Skip to main content

PORTER English stemming tokenizer

Example SQL full-text searches using PORTER English stemming tokenizer

Abstract

example SQL full-text searches using PORTER English stemming tokenizer

The PORTER stemming tokenizer identifies each word in the search using whitespace and/or punctuation. Then, regardless of case, the tokenizer finds all matching words by reducing each word in the search to its stem by removing trailing s, er, ing, and ed.
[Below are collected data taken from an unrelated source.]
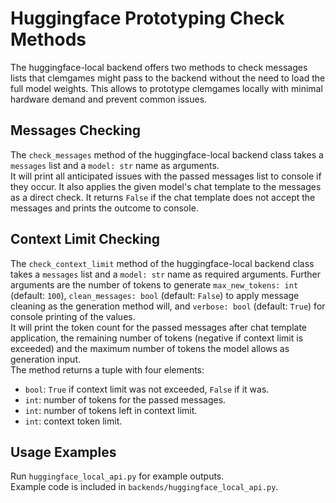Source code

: # Huggingface Prototyping Check Methods
The huggingface-local backend offers two methods to check messages lists that clemgames might pass to the backend 
without the need to load the full model weights. This allows to prototype clemgames locally with minimal hardware demand
and prevent common issues.
## Messages Checking
The `check_messages` method of the huggingface-local backend class takes a `messages` list and a `model: str` name as 
arguments.  
It will print all anticipated issues with the passed messages list to console if they occur. It also applies the given 
model's chat template to the messages as a direct check. It returns `False` if the chat template does not accept the 
messages and prints the outcome to console.
## Context Limit Checking
The `check_context_limit` method of the huggingface-local backend class takes a `messages` list and a `model: str` name 
as required arguments. Further arguments are the number of tokens to generate `max_new_tokens: int` (default: `100`), 
`clean_messages: bool` (default: `False`) to apply message cleaning as the generation method will, and `verbose: bool` 
(default: `True`) for console printing of the values.  
It will print the token count for the passed messages after chat template application, the remaining number of tokens
(negative if context limit is exceeded) and the maximum number of tokens the model allows as generation input.  
The method returns a tuple with four elements:  
- `bool`: `True` if context limit was not exceeded, `False` if it was.
- `int`: number of tokens for the passed messages.
- `int`: number of tokens left in context limit.
- `int`: context token limit.  
## Usage Examples
Run `huggingface_local_api.py` for example outputs.  
Example code is included in `backends/huggingface_local_api.py`.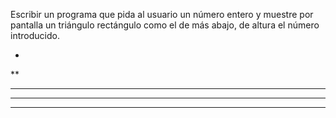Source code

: Escribir un programa que pida al usuario un número entero y muestre por pantalla un triángulo rectángulo como el de más abajo, de altura el número introducido.

*
**
***
****
*****

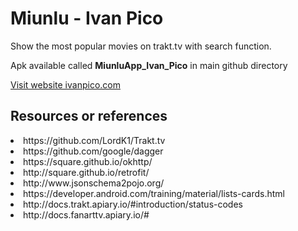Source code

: <h1>Miunlu - Ivan Pico</h1> 

<p>Show the most popular movies on trakt.tv with search function.
</p>
<p> Apk available called <b> MiunluApp_Ivan_Pico</b> in main github directory </p>

<a target="_blanck" href="ivanpico.com"> Visit website ivanpico.com</a>

<h2> Resources or references</h2>

<li>
https://github.com/LordK1/Trakt.tv</li>
<li>
https://github.com/google/dagger</li>
<li>
https://square.github.io/okhttp/</li>
<li>
http://square.github.io/retrofit/</li>
<li>
http://www.jsonschema2pojo.org/</li>
<li>
https://developer.android.com/training/material/lists-cards.html</li>
<li>
http://docs.trakt.apiary.io/#introduction/status-codes</li>
<li>
http://docs.fanarttv.apiary.io/#</li>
A search string identifies each word using whitespace and/or punctuation and may use double quotes to identify a word or a phrase. Phrases contain two or more words within double quotes and may include whitespace between words. Punctuation, such as .!>, is ignored in the search string when it is not a full-text search operator. Reserved search operators include - " ^ * ( ) NEAR NEAR/n AND OR NOT; However, * ( ) OR NOT are not supported and will return an error when used.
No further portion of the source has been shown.